Segment Start: Information
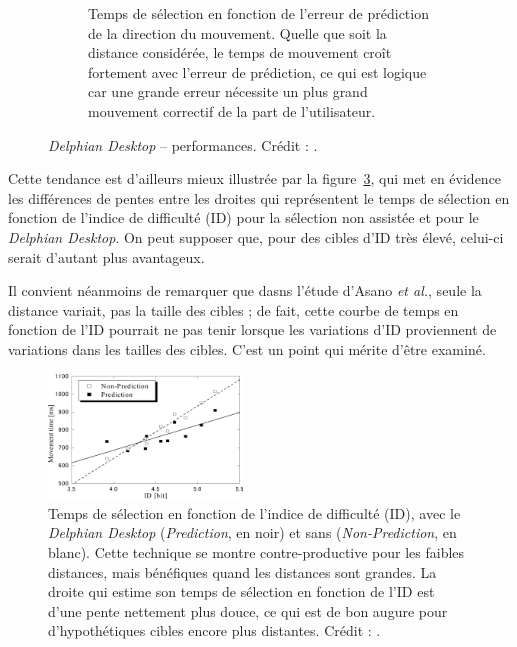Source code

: \begin{figure}[!htb]
\begin{subfigure}[t]{0.49\textwidth}
			\caption{Temps de sélection en fonction de l'erreur de prédiction de la direction du mouvement. Quelle que soit la distance considérée, le temps de mouvement croît fortement avec l'erreur de prédiction, ce qui est logique car une grande erreur nécessite un plus grand mouvement correctif de la part de l'utilisateur.}
			\label{fig:delphianTimesErrors}
		\end{subfigure}
		\caption[\emph{Delphian Desktop} -- performances]{\emph{Delphian Desktop} -- performances. Crédit : \cite{asano2005predictive}.}
		\label{fig:plop}
	\end{figure}

	Cette tendance est d'ailleurs mieux illustrée par la figure~\ref{fig:delphianTimesID}, qui met en évidence les différences de pentes entre les droites qui représentent le temps de sélection en fonction de l'indice de difficulté (ID) pour la sélection non assistée et pour le \emph{Delphian Desktop}. On peut supposer que, pour des cibles d'ID très élevé, celui-ci serait d'autant plus avantageux.
	
	Il convient néanmoins de remarquer que dasns l'étude d'Asano \emph{et al.}, seule la distance variait, pas la taille des cibles ; de fait, cette courbe de temps en fonction de l'ID pourrait ne pas tenir lorsque les variations d'ID proviennent de variations dans les tailles des cibles. C'est un point qui mérite d'être examiné.

	\begin{figure} %
		\centering
		\includegraphics[width=0.46\textwidth]{figures/ch2/delphianTimesID}
		\caption[\emph{Delphian Desktop} -- temps de sélection en fonction de l'ID]{Temps de sélection en fonction de l'indice de difficulté (ID), avec le \emph{Delphian Desktop} (\emph{Prediction}, en noir) et sans (\emph{Non-Prediction}, en blanc). Cette technique se montre contre-productive pour les faibles distances, mais bénéfiques quand les distances sont grandes. La droite qui estime son temps de sélection en fonction de l'ID est d'une pente nettement plus douce, ce qui est de bon augure pour d'hypothétiques cibles encore plus distantes. Crédit : \cite{asano2005predictive}.}
		\label{fig:delphianTimesID}
	\end{figure}
	
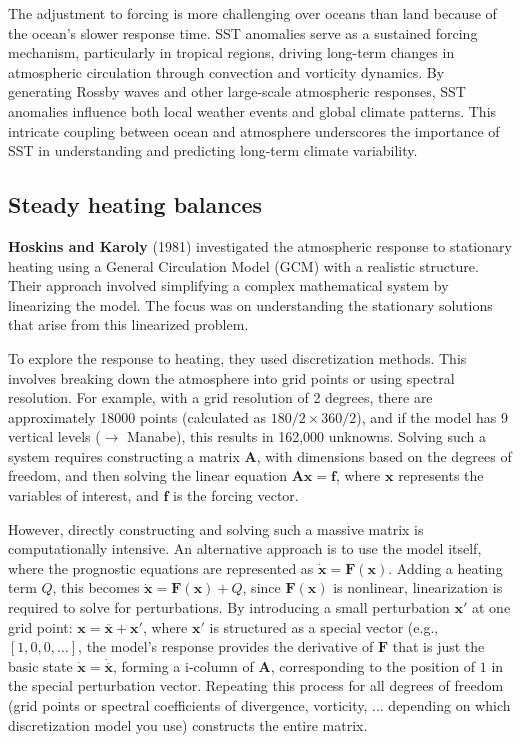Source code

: The adjustment to forcing is more challenging over oceans than land because of the ocean’s slower response time. SST anomalies serve as a sustained forcing mechanism, particularly in tropical regions, driving long-term changes in atmospheric circulation through convection and vorticity dynamics. By generating Rossby waves and other large-scale atmospheric responses, SST anomalies influence both local weather events and global climate patterns. This intricate coupling between ocean and atmosphere underscores the importance of SST in understanding and predicting long-term climate variability.\\[0.25 cm]

\subsection{Steady heating balances}
\textbf{Hoskins and Karoly}\cite{Hos81} (1981) investigated the atmospheric response to stationary heating using a General Circulation Model (GCM) with a realistic structure. Their approach involved simplifying a complex mathematical system by linearizing the model. The focus was on understanding the stationary solutions that arise from this linearized problem.

To explore the response to heating, they used discretization methods. This involves breaking down the atmosphere into grid points or using spectral resolution. For example, with a grid resolution of 2 degrees, there are approximately 18000 points (calculated as $180/2×360/2$), and if the model has 9 vertical levels ($\rightarrow$ Manabe), this results in 162,000 unknowns. Solving such a system requires constructing a matrix $\mathbf{A}$, with dimensions based on the degrees of freedom, and then solving the linear equation $\mathbf{A}\mathbf{x}=\mathbf{f}$, where
$\mathbf{x}$ represents the variables of interest, and $\mathbf{f}$ is the forcing vector.

However, directly constructing and solving such a massive matrix is computationally intensive. An alternative approach is to use the model itself, where the prognostic equations are represented as $\mathbf{\dot{x}}=\mathbf{F(x)}$. Adding a heating term $Q$, this becomes $\mathbf{\dot{x}=F(x)}+Q$, since $\mathbf{F(x)}$ is nonlinear, linearization is required to solve for perturbations. By introducing a small perturbation $\mathbf{x'}$ at one grid point: $\mathbf{x=\overline{x}+x'}$, where $\mathbf{x'}$  is structured as a special vector (e.g., $[1,0,0,\dots]$, the model’s response provides the derivative of $\mathbf{F}$ that is just the basic state $\mathbf{\dot{x}=\dot{\overline{x}}}$, forming a i-column of $\mathbf{A}$, corresponding to the position of $1$ in the special perturbation vector. Repeating this process for all degrees of freedom (grid points or spectral coefficients of divergence, vorticity, ... depending on which discretization model you use) constructs the entire matrix.

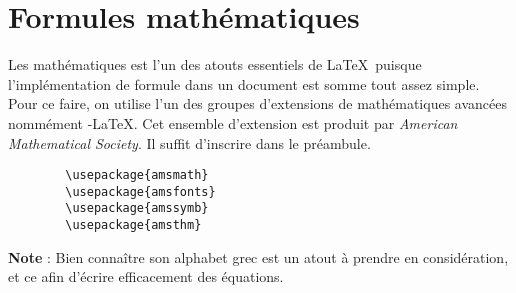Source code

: 	\section{Formules mathématiques}
	Les mathématiques est l'un des atouts essentiels de \LaTeX~puisque l'implémentation de formule dans un document est somme tout assez simple. Pour ce faire, on utilise l'un des groupes d'extensions de mathématiques avancées nommément \AmS-\LaTeX. Cet ensemble d'extension est produit par \emph{American Mathematical Society}. Il suffit d'inscrire dans le préambule.
%
	\begin{verbatim}
		\usepackage{amsmath}
		\usepackage{amsfonts}
		\usepackage{amssymb}
		\usepackage{amsthm}
	\end{verbatim}
%
	\textbf{Note} : Bien connaître son alphabet grec est un atout à prendre en considération, et ce afin d'écrire efficacement des équations.%
%	
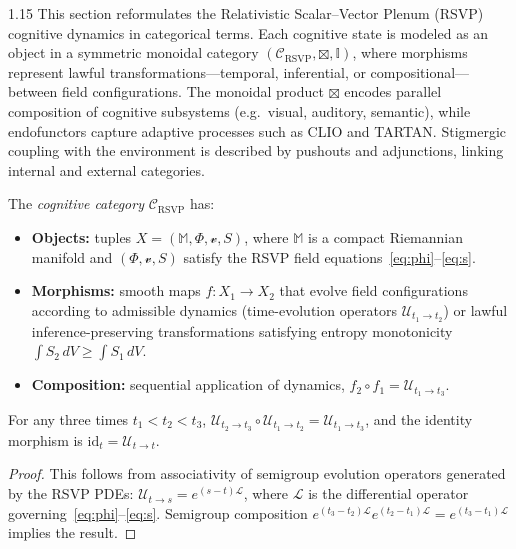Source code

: \documentclass[12pt,a4paper]{article}
\begin{document}
\begin{spacing}{1.15}
This section reformulates the Relativistic Scalar–Vector Plenum (RSVP) cognitive dynamics in categorical terms.
Each cognitive state is modeled as an object in a symmetric monoidal category
\((\mathcal{C}_{\mathrm{RSVP}}, \boxtimes, \mathbb{I})\),
where morphisms represent lawful transformations—temporal, inferential, or compositional—between field configurations.
The monoidal product \(\boxtimes\) encodes parallel composition of cognitive subsystems
(e.g.\ visual, auditory, semantic),
while endofunctors capture adaptive processes such as CLIO and TARTAN.
Stigmergic coupling with the environment is described by pushouts and adjunctions,
linking internal and external categories.

\begin{definition}
\label{def:cognitive-cat}
The \emph{cognitive category} \(\mathcal{C}_{\mathrm{RSVP}}\) has:
\begin{itemize}[nosep]
  \item \textbf{Objects:} tuples \(X=(\mathbb{M}, \Phi, \boldsymbol{\mathcal{v}}, S)\),
        where \(\mathbb{M}\) is a compact Riemannian manifold and
        \((\Phi, \boldsymbol{\mathcal{v}}, S)\) satisfy the RSVP field equations~\eqref{eq:phi}--\eqref{eq:s}.
  \item \textbf{Morphisms:} smooth maps
        \(f: X_1 \to X_2\)
        that evolve field configurations according to admissible dynamics
        (time-evolution operators \(\mathcal{U}_{t_1 \to t_2}\))
        or lawful inference-preserving transformations satisfying entropy monotonicity
        \(\int S_{2}\,dV \ge \int S_{1}\,dV\).
  \item \textbf{Composition:} sequential application of dynamics,
        \(f_2 \circ f_1 = \mathcal{U}_{t_1 \to t_3}\).
\end{itemize}
\end{definition}

\begin{proposition}
\label{prop:temporal}
For any three times \(t_1<t_2<t_3\),
\(\mathcal{U}_{t_2 \to t_3} \circ \mathcal{U}_{t_1 \to t_2} = \mathcal{U}_{t_1 \to t_3}\),
and the identity morphism is \(\mathrm{id}_{t} = \mathcal{U}_{t\to t}\).
\end{proposition}

\begin{proof}
This follows from associativity of semigroup evolution operators generated by the RSVP PDEs:
\(\mathcal{U}_{t\to s} = e^{(s-t)\mathcal{L}}\),
where \(\mathcal{L}\) is the differential operator governing~\eqref{eq:phi}--\eqref{eq:s}.
Semigroup composition \(e^{(t_3-t_2)\mathcal{L}} e^{(t_2-t_1)\mathcal{L}} = e^{(t_3-t_1)\mathcal{L}}\)
implies the result.
\end{proof}


\end{spacing}
\end{document}
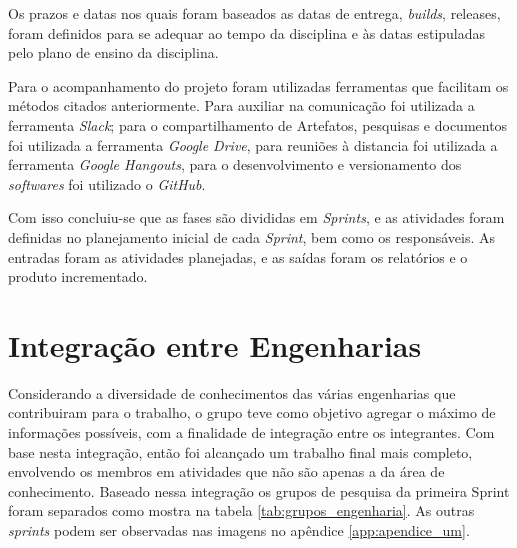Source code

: Os prazos e datas nos quais foram baseados as datas de entrega, \textit{builds}, releases, foram definidos para se adequar ao tempo da disciplina e às datas estipuladas pelo plano de ensino da disciplina.

Para o acompanhamento do projeto foram utilizadas ferramentas que facilitam os métodos citados anteriormente. Para auxiliar na comunicação foi utilizada a ferramenta \textit{Slack}; para o compartilhamento de Artefatos, pesquisas e documentos foi utilizada a ferramenta \textit{Google Drive}, para reuniões à distancia foi utilizada a ferramenta \textit{Google Hangouts}, para o desenvolvimento e versionamento dos \textit{softwares} foi utilizado o \textit{GitHub}.

Com isso concluiu-se que as fases são divididas em \textit{Sprints}, e as atividades foram definidas no planejamento inicial de cada \textit{Sprint}, bem como os responsáveis. As entradas foram as atividades planejadas, e as saídas foram os relatórios e o produto incrementado.

\section{Integração entre Engenharias}

Considerando a diversidade de conhecimentos das várias engenharias que contribuiram para o trabalho, o grupo teve como objetivo agregar o máximo de informações possíveis, com a finalidade de integração entre os integrantes. Com base nesta integração, então foi alcançado um trabalho final mais completo, envolvendo os membros em atividades que não são apenas a da área de conhecimento. Baseado nessa integração os grupos de pesquisa da primeira Sprint foram separados como mostra na tabela \ref{tab:grupos_engenharia}. As outras \textit{sprints} podem ser observadas nas imagens no apêndice \ref{app:apendice_um}.

\begin{table}[!h]
\centering
{}
\caption{Exemplo de integração entre engenharias e temas}
\label{tab:grupos_engenharia}
\end{table}

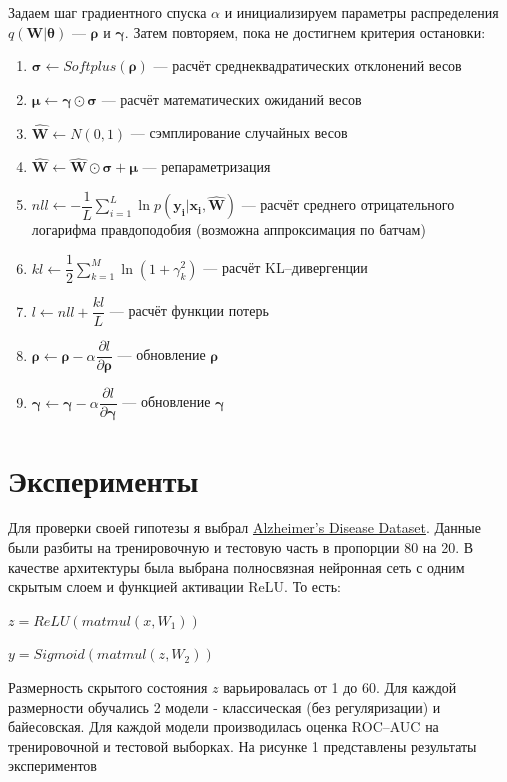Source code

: \documentclass{article}
\begin{document}
Задаем шаг градиентного спуска $\alpha$ и инициализируем параметры распределения $q(\pmb{W} | \pmb{\theta})$ — $\pmb{\rho}$ и $\pmb{\gamma}$. Затем повторяем, пока не достигнем критерия остановки:
\begin{enumerate}
    \item $\pmb{\sigma} \leftarrow Softplus(\pmb{\rho})$ --- расчёт среднеквадратических отклонений весов
    \item $\pmb{\mu} \leftarrow \pmb{\gamma} \odot \pmb{\sigma}$ --- расчёт математических ожиданий весов
    \item $\hat{\pmb{W}} \leftarrow N(0, 1)$ --- сэмплирование случайных весов
    \item $\hat{\pmb{W}} \leftarrow \hat{\pmb{W}} \odot \pmb{\sigma} + \pmb{\mu}$ --- репараметризация
    \item $nll \leftarrow -\dfrac{1}{L}\sum_{i=1}^{L}{\ln{p( \pmb{y_{i}} | \pmb{x_{i}}, \pmb{\hat{W}})}}$ --- расчёт среднего отрицательного логарифма правдоподобия (возможна аппроксимация по батчам)
    \item $kl \leftarrow \dfrac{1}{2}\sum_{k=1}^{M}\ln({1 + \gamma_{k}^{2}})$ --- расчёт KL--дивергенции
    \item $l \leftarrow nll + \dfrac{kl}{L}$ --- расчёт функции потерь
    \item $\pmb{\rho} \leftarrow \pmb{\rho} - \alpha \dfrac{\partial l}{\partial \pmb{\rho}}$ --- обновление $\pmb{\rho}$
    \item $\pmb{\gamma} \leftarrow \pmb{\gamma} - \alpha \dfrac{\partial l}{\partial \pmb{\gamma}}$ --- обновление $\pmb{\gamma}$
\end{enumerate}

\section{Эксперименты}

Для проверки своей гипотезы я выбрал \href{https://www.kaggle.com/datasets/rabieelkharoua/alzheimers-disease-dataset}{Alzheimer's Disease Dataset}. Данные были разбиты на тренировочную и тестовую часть в пропорции 80 на 20. В качестве архитектуры была выбрана полносвязная нейронная сеть с одним скрытым слоем и функцией активации ReLU. То есть:

$z = ReLU(matmul(x, W_1))$

$y = Sigmoid(matmul(z, W_2))$

Размерность скрытого состояния $z$ варьировалась от 1 до 60. Для каждой размерности обучались 2 модели - классическая (без регуляризации) и байесовская. Для каждой модели производилась оценка ROC--AUC на тренировочной и тестовой выборках. На рисунке 1 представлены результаты экспериментов
\end{document}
Segment End: Information
Scan the entries above and return each line that holds "расчёт".

    \item $\pmb{\sigma} \leftarrow Softplus(\pmb{\rho})$ --- расчёт среднеквадратических отклонений весов
    \item $\pmb{\mu} \leftarrow \pmb{\gamma} \odot \pmb{\sigma}$ --- расчёт математических ожиданий весов
    \item $nll \leftarrow -\dfrac{1}{L}\sum_{i=1}^{L}{\ln{p( \pmb{y_{i}} | \pmb{x_{i}}, \pmb{\hat{W}})}}$ --- расчёт среднего отрицательного логарифма правдоподобия (возможна аппроксимация по батчам)
    \item $kl \leftarrow \dfrac{1}{2}\sum_{k=1}^{M}\ln({1 + \gamma_{k}^{2}})$ --- расчёт KL--дивергенции
    \item $l \leftarrow nll + \dfrac{kl}{L}$ --- расчёт функции потерь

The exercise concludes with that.